My SD aging out was the best frickin' day of my husband's life, regarding that bitch of an ex of his. He hasn't spoken to her since and doesn't plan on ever speaking to her again. It has been awesome.

tankh21's picture

hereiam I was thinking the same exact thing. I just needed to hear it from someone else.

tankh21's picture

So I guess when they become adults and they parent are still co-parenting they should've probably just stayed married

lieutenant_dad's picture

If they can't coparent now, what makes anyone think they can/will after the kids are 18?

I will say that my mom and dad have done SOME coparenting after my siblings turned 18, but that had more to do with medical issues (DS has some mental health issues). However, barring a NEED to communicate because of health, injury, etc., there shouldn't be any communication.

Oh, and why would you reach out to BM? She won't listen to your DH. Plus, even if you DID "fix" your relationship with BM, your DH doesn't listen to you or care about your opinions, so it would still be a moot point.

queensway's picture

That would be a big-o fat no on both counts.

1. Why waste your time.

2.When the child becomes an adult he will do what he wants anyway. A parent can suggest things to enhance their lives but the grown adult skid is in charge of his life.
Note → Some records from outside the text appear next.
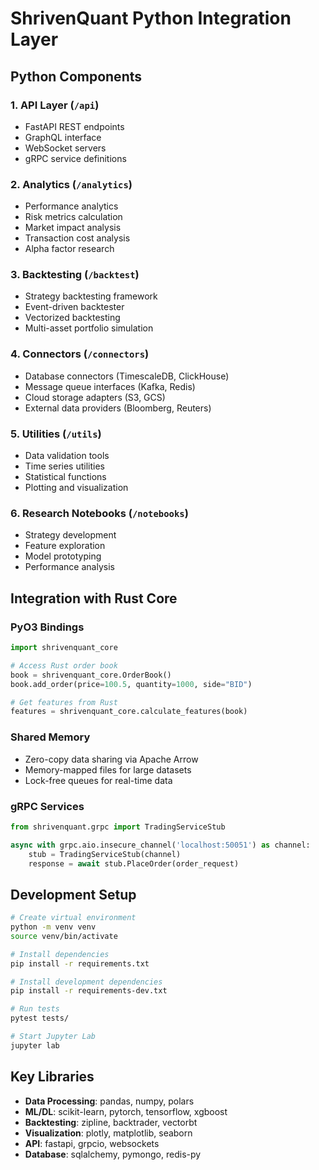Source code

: # ShrivenQuant Python Integration Layer

## Python Components

### 1. API Layer (`/api`)
- FastAPI REST endpoints
- GraphQL interface
- WebSocket servers
- gRPC service definitions

### 2. Analytics (`/analytics`)
- Performance analytics
- Risk metrics calculation
- Market impact analysis
- Transaction cost analysis
- Alpha factor research

### 3. Backtesting (`/backtest`)
- Strategy backtesting framework
- Event-driven backtester
- Vectorized backtesting
- Multi-asset portfolio simulation

### 4. Connectors (`/connectors`)
- Database connectors (TimescaleDB, ClickHouse)
- Message queue interfaces (Kafka, Redis)
- Cloud storage adapters (S3, GCS)
- External data providers (Bloomberg, Reuters)

### 5. Utilities (`/utils`)
- Data validation tools
- Time series utilities
- Statistical functions
- Plotting and visualization

### 6. Research Notebooks (`/notebooks`)
- Strategy development
- Feature exploration
- Model prototyping
- Performance analysis

## Integration with Rust Core

### PyO3 Bindings
```python
import shrivenquant_core

# Access Rust order book
book = shrivenquant_core.OrderBook()
book.add_order(price=100.5, quantity=1000, side="BID")

# Get features from Rust
features = shrivenquant_core.calculate_features(book)
```

### Shared Memory
- Zero-copy data sharing via Apache Arrow
- Memory-mapped files for large datasets
- Lock-free queues for real-time data

### gRPC Services
```python
from shrivenquant.grpc import TradingServiceStub

async with grpc.aio.insecure_channel('localhost:50051') as channel:
    stub = TradingServiceStub(channel)
    response = await stub.PlaceOrder(order_request)
```

## Development Setup

```bash
# Create virtual environment
python -m venv venv
source venv/bin/activate

# Install dependencies
pip install -r requirements.txt

# Install development dependencies
pip install -r requirements-dev.txt

# Run tests
pytest tests/

# Start Jupyter Lab
jupyter lab
```

## Key Libraries

- **Data Processing**: pandas, numpy, polars
- **ML/DL**: scikit-learn, pytorch, tensorflow, xgboost
- **Backtesting**: zipline, backtrader, vectorbt
- **Visualization**: plotly, matplotlib, seaborn
- **API**: fastapi, grpcio, websockets
- **Database**: sqlalchemy, pymongo, redis-py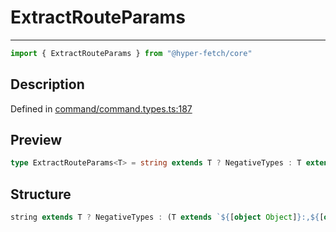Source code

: 

# ExtractRouteParams

<div class="api-docs__separator" data-reactroot="">

---

</div><div class="api-docs__import" data-reactroot="">

```ts
import { ExtractRouteParams } from "@hyper-fetch/core"
```

</div><div class="api-docs__section">

## Description

</div><div class="api-docs__description"><span class="api-docs__do-not-parse">



</span></div><p class="api-docs__definition">

Defined in [command/command.types.ts:187](https://github.com/BetterTyped/hyper-fetch/blob/2ce105c7/packages/core/src/command/command.types.ts#L187)

</p><div class="api-docs__section">

## Preview

</div><div class="api-docs__preview type single">

```ts
type ExtractRouteParams<T> = string extends T ? NegativeTypes : T extends `${string}:${infer  Param}/${infer  Rest}` ? { [ k in Param | keyof ExtractRouteParams<Rest> ]: ParamType } : T extends `${string}:${infer  Param}` ? { [ k in Param ]: ParamType } : NegativeTypes;
```

</div><div class="api-docs__section">

## Structure

</div><div class="api-docs__returns">

```ts
string extends T ? NegativeTypes : (T extends `${[object Object]}:,${[object Object]}/,${[object Object]}` ? [k in Param | keyof ExtractRouteParams<Rest>]: ParamType : (T extends `${[object Object]}:,${[object Object]}` ? [k in Param]: ParamType : NegativeTypes))
```

</div>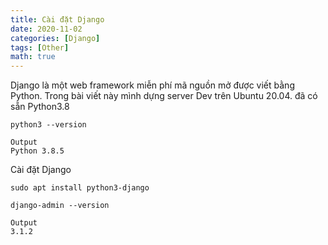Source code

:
 ```yaml
---
title: Cài đặt Django
date: 2020-11-02
categories: [Django]
tags: [Other]
math: true
---
```

Django là một web framework miễn phí mã nguồn mở được viết bằng Python. Trong bài viết này mình dựng server Dev trên Ubuntu 20.04. đã có sẵn Python3.8
```
python3 --version
```
```
Output
Python 3.8.5
```
Cài đặt Django
```
sudo apt install python3-django
```
```
django-admin --version
```
```
Output
3.1.2
```
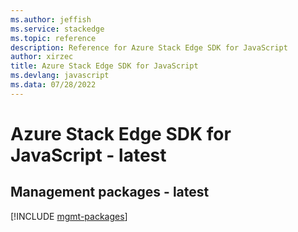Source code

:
 ```yaml
---
ms.author: jeffish
ms.service: stackedge
ms.topic: reference
description: Reference for Azure Stack Edge SDK for JavaScript
author: xirzec
title: Azure Stack Edge SDK for JavaScript
ms.devlang: javascript
ms.data: 07/28/2022
---
```

# Azure Stack Edge SDK for JavaScript - latest

## Management packages - latest
[!INCLUDE [mgmt-packages](stack-edge-mgmt-index.md)]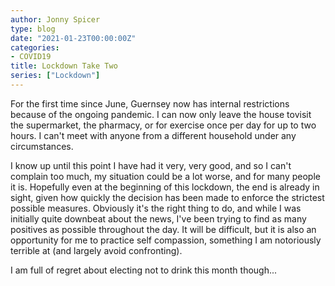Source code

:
 ```yaml
---
author: Jonny Spicer
type: blog
date: "2021-01-23T00:00:00Z"
categories:
- COVID19
title: Lockdown Take Two
series: ["Lockdown"]
---
```

For the first time since June, Guernsey now has internal restrictions because of the ongoing pandemic. I can now only leave the house tovisit the supermarket, the pharmacy, or for
exercise once per day for up to two hours. I can't meet with anyone from a different household under any circumstances.

I know up until this point I have had it very, very good, and so I can't complain too much, my situation could be a lot worse, and for many people it is. Hopefully even at the
beginning of this lockdown, the end is already in sight, given how quickly the decision has been made to enforce the strictest possible measures. Obviously it's the right thing to do,
and while I was initially quite downbeat about the news, I've been trying to find as many positives as possible throughout the day. It will be difficult, but it is also an opportunity
for me to practice self compassion, something I am notoriously terrible at (and largely avoid confronting).

I am full of regret about electing not to drink this month though...
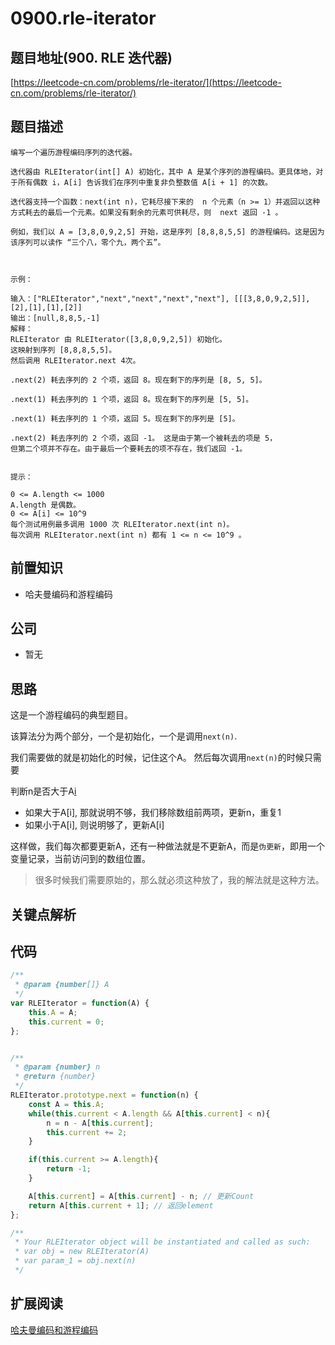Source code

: # 0900.rle-iterator

## 题目地址\(900. RLE 迭代器\)

[https://leetcode-cn.com/problems/rle-iterator/](https://leetcode-cn.com/problems/rle-iterator/)

## 题目描述

```text
编写一个遍历游程编码序列的迭代器。

迭代器由 RLEIterator(int[] A) 初始化，其中 A 是某个序列的游程编码。更具体地，对于所有偶数 i，A[i] 告诉我们在序列中重复非负整数值 A[i + 1] 的次数。

迭代器支持一个函数：next(int n)，它耗尽接下来的  n 个元素（n >= 1）并返回以这种方式耗去的最后一个元素。如果没有剩余的元素可供耗尽，则  next 返回 -1 。

例如，我们以 A = [3,8,0,9,2,5] 开始，这是序列 [8,8,8,5,5] 的游程编码。这是因为该序列可以读作 “三个八，零个九，两个五”。



示例：

输入：["RLEIterator","next","next","next","next"], [[[3,8,0,9,2,5]],[2],[1],[1],[2]]
输出：[null,8,8,5,-1]
解释：
RLEIterator 由 RLEIterator([3,8,0,9,2,5]) 初始化。
这映射到序列 [8,8,8,5,5]。
然后调用 RLEIterator.next 4次。

.next(2) 耗去序列的 2 个项，返回 8。现在剩下的序列是 [8, 5, 5]。

.next(1) 耗去序列的 1 个项，返回 8。现在剩下的序列是 [5, 5]。

.next(1) 耗去序列的 1 个项，返回 5。现在剩下的序列是 [5]。

.next(2) 耗去序列的 2 个项，返回 -1。 这是由于第一个被耗去的项是 5，
但第二个项并不存在。由于最后一个要耗去的项不存在，我们返回 -1。


提示：

0 <= A.length <= 1000
A.length 是偶数。
0 <= A[i] <= 10^9
每个测试用例最多调用 1000 次 RLEIterator.next(int n)。
每次调用 RLEIterator.next(int n) 都有 1 <= n <= 10^9 。
```

## 前置知识

* 哈夫曼编码和游程编码

## 公司

* 暂无

## 思路

这是一个游程编码的典型题目。

该算法分为两个部分，一个是初始化，一个是调用`next(n)`.

我们需要做的就是初始化的时候，记住这个A。 然后每次调用`next(n)`的时候只需要

判断n是否大于A[i](problems/i从0开始)

* 如果大于A\[i\], 那就说明不够，我们移除数组前两项，更新n，重复1
* 如果小于A\[i\], 则说明够了，更新A\[i\]

这样做，我们每次都要更新A，还有一种做法就是不更新A，而是`伪更新`，即用一个变量记录，当前访问到的数组位置。

> 很多时候我们需要原始的，那么就必须这种放了，我的解法就是这种方法。

## 关键点解析

## 代码

```javascript
/**
 * @param {number[]} A
 */
var RLEIterator = function(A) {
    this.A = A;
    this.current = 0;
};


/** 
 * @param {number} n
 * @return {number}
 */
RLEIterator.prototype.next = function(n) {
    const A = this.A;
    while(this.current < A.length && A[this.current] < n){
        n = n - A[this.current];
        this.current += 2;
    }

    if(this.current >= A.length){
        return -1;
    }

    A[this.current] = A[this.current] - n; // 更新Count
    return A[this.current + 1]; // 返回element
};

/** 
 * Your RLEIterator object will be instantiated and called as such:
 * var obj = new RLEIterator(A)
 * var param_1 = obj.next(n)
 */
```

## 扩展阅读

[哈夫曼编码和游程编码](thinkings/run-length-encode-and-huffman-encode.md)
ProbablyAlreadyInsane's picture

I'm gonna give a storng no to both. TBH I don't even think exes should be contacting each other prior to the age out unless ABSOLUTELY necessary in the first place. After that, it's no longer necessary.

mamafaith28's picture

The BM and I have always had a terrible relationship. I have been a parent to her child longer than she has. It wasn’t until recently that her and I have slowly started a relationship. It took numerous attempts over 9 years, but finally I had enough and told her to ‘let’s agree to disagree, this is only hurting the child’ 

it has been 2 weeks, so far so good, but I know it won’t last long. 

My advice, don’t stoop to her level and don’t reply if you don’t have to. Never fuel the fire. People are angry for a reason and that reason lies within them.

notsobad's picture

Only people who are Not in a step situation would think that. I’m also betting that the people saying it are women.

In all fairness, it’s easy to understand why they think that way. In most intact families, Mom talks to the kids and passes on info to Dad. DHs parents are still married (54 years) and the only time he talks to his Dad is when it’s about work. They both do construction and concrete work. 

When it comes to making plans or just general life stuff, I talk to MIL or DH talks to her. The one time I asked FIL what he wanted to do on Fathers Day, he said ask MIL!

SIL never talks to her Dad on the phone. She chats with him when she sees him but it’s her Mom who knows all about her life and the grandkids. Mom then shares all the info with Dad and everyone is caught up.

 

ndc's picture

1.  Don't reach out to HCBM.  No good can come from that.

2.  There's no need to co-parent an adult child.  There *may* be the rare time when communication could be warranted - weddings, funerals, etc.  But in general, no.  My dad's parents divorced when he and his siblings were all over 18.  With the exception of a passing hello at one grandchild's wedding, they haven't spoken to each other since, let alone co-parented.